ACTION ITEM
Return all lines from the listing below in which "position" appears.

STORED DATA
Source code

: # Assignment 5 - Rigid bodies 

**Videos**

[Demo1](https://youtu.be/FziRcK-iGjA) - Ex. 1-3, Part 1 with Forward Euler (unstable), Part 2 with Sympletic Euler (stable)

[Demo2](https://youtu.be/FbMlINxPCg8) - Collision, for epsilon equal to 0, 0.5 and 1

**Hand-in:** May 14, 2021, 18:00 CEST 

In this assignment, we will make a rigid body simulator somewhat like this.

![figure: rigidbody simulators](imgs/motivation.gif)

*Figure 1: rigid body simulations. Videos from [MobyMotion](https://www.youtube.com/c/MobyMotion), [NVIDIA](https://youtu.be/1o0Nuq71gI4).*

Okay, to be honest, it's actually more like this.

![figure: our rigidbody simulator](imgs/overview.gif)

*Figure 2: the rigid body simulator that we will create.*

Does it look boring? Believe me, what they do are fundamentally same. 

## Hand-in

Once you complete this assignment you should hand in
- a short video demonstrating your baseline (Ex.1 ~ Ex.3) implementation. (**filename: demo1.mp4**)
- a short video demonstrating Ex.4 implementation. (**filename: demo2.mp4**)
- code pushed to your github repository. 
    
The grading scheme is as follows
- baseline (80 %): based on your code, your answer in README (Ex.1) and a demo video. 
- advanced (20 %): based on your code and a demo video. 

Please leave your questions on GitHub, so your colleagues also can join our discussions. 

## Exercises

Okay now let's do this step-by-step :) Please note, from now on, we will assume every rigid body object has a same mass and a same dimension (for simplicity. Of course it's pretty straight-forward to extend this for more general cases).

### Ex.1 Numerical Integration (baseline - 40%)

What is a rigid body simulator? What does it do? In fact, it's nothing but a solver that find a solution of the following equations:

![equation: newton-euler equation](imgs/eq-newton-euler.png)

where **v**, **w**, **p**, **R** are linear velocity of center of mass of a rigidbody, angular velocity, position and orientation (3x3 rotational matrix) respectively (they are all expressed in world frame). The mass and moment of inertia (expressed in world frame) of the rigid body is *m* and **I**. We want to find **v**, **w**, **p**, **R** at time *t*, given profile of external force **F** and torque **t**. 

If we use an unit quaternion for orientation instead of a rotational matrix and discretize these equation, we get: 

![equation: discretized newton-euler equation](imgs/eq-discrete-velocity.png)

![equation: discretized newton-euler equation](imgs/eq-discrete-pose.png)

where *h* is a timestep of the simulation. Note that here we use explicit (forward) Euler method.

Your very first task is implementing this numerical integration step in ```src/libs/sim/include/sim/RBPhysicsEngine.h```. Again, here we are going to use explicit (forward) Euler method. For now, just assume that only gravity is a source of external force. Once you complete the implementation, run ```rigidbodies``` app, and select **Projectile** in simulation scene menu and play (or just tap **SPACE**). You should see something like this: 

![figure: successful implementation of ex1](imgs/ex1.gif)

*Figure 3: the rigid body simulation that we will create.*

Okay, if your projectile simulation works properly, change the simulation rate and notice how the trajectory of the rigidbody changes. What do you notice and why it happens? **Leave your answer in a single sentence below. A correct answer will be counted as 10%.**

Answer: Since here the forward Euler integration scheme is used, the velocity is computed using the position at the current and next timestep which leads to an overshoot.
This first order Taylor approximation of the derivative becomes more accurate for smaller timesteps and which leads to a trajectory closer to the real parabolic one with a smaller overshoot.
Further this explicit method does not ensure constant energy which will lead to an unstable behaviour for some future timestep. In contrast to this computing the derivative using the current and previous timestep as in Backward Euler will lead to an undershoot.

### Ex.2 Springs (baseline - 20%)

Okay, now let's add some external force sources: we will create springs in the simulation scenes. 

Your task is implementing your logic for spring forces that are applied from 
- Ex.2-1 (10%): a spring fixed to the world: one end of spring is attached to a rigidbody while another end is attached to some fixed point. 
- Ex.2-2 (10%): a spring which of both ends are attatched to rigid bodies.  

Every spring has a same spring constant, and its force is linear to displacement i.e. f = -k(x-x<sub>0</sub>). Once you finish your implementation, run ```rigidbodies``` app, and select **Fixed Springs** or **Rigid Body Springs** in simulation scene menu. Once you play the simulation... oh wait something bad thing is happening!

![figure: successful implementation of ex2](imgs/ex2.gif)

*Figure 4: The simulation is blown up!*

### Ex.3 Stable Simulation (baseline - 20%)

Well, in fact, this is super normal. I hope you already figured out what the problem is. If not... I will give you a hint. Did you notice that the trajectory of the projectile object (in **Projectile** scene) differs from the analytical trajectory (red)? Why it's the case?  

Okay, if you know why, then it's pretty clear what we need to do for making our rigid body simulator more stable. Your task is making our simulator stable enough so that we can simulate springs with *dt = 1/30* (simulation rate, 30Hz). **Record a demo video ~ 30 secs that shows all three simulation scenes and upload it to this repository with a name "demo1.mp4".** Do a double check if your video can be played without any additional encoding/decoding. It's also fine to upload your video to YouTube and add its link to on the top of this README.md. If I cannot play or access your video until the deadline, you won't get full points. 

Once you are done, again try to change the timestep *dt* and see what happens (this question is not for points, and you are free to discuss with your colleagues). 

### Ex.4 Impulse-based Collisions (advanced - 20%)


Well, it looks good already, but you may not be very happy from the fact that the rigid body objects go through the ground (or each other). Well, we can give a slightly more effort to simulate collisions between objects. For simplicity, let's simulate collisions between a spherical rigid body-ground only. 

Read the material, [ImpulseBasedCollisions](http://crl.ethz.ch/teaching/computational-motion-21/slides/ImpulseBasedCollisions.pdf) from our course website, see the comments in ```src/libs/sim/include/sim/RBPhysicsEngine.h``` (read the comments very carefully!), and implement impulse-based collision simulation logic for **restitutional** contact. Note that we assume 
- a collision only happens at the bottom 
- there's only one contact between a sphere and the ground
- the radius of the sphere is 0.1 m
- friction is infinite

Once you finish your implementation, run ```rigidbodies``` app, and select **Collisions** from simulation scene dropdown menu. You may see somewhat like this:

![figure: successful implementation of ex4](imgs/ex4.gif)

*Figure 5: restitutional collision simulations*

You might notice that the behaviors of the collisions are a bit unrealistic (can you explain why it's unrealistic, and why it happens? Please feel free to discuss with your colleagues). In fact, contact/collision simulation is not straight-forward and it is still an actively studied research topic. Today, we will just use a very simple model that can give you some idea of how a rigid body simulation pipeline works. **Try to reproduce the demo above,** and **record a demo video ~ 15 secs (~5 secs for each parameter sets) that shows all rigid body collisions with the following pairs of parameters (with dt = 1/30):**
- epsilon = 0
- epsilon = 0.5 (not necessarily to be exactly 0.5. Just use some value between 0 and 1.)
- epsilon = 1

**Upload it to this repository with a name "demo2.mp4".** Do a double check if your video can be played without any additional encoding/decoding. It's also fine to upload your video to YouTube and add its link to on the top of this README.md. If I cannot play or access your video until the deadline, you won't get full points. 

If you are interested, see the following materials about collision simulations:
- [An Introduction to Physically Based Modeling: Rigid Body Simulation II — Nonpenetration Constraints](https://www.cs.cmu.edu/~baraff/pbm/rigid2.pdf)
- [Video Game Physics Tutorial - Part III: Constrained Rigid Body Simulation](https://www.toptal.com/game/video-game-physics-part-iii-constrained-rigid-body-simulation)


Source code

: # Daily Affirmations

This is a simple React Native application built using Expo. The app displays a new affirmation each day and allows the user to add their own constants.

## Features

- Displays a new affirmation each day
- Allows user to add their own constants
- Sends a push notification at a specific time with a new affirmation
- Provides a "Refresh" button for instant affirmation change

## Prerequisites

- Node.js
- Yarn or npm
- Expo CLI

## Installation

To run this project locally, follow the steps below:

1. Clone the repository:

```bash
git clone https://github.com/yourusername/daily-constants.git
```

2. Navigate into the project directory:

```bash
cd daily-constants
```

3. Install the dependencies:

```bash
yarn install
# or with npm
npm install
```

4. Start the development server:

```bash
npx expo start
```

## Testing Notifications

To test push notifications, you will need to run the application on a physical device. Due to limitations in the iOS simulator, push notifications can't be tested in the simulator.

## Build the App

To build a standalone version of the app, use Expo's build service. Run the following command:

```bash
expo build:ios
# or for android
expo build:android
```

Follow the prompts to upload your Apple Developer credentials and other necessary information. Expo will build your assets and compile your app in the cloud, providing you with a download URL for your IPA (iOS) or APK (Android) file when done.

OUTPUT
where **v**, **w**, **p**, **R** are linear velocity of center of mass of a rigidbody, angular velocity, position and orientation (3x3 rotational matrix) respectively (they are all expressed in world frame). The mass and moment of inertia (expressed in world frame) of the rigid body is *m* and **I**. We want to find **v**, **w**, **p**, **R** at time *t*, given profile of external force **F** and torque **t**. 
Answer: Since here the forward Euler integration scheme is used, the velocity is computed using the position at the current and next timestep which leads to an overshoot.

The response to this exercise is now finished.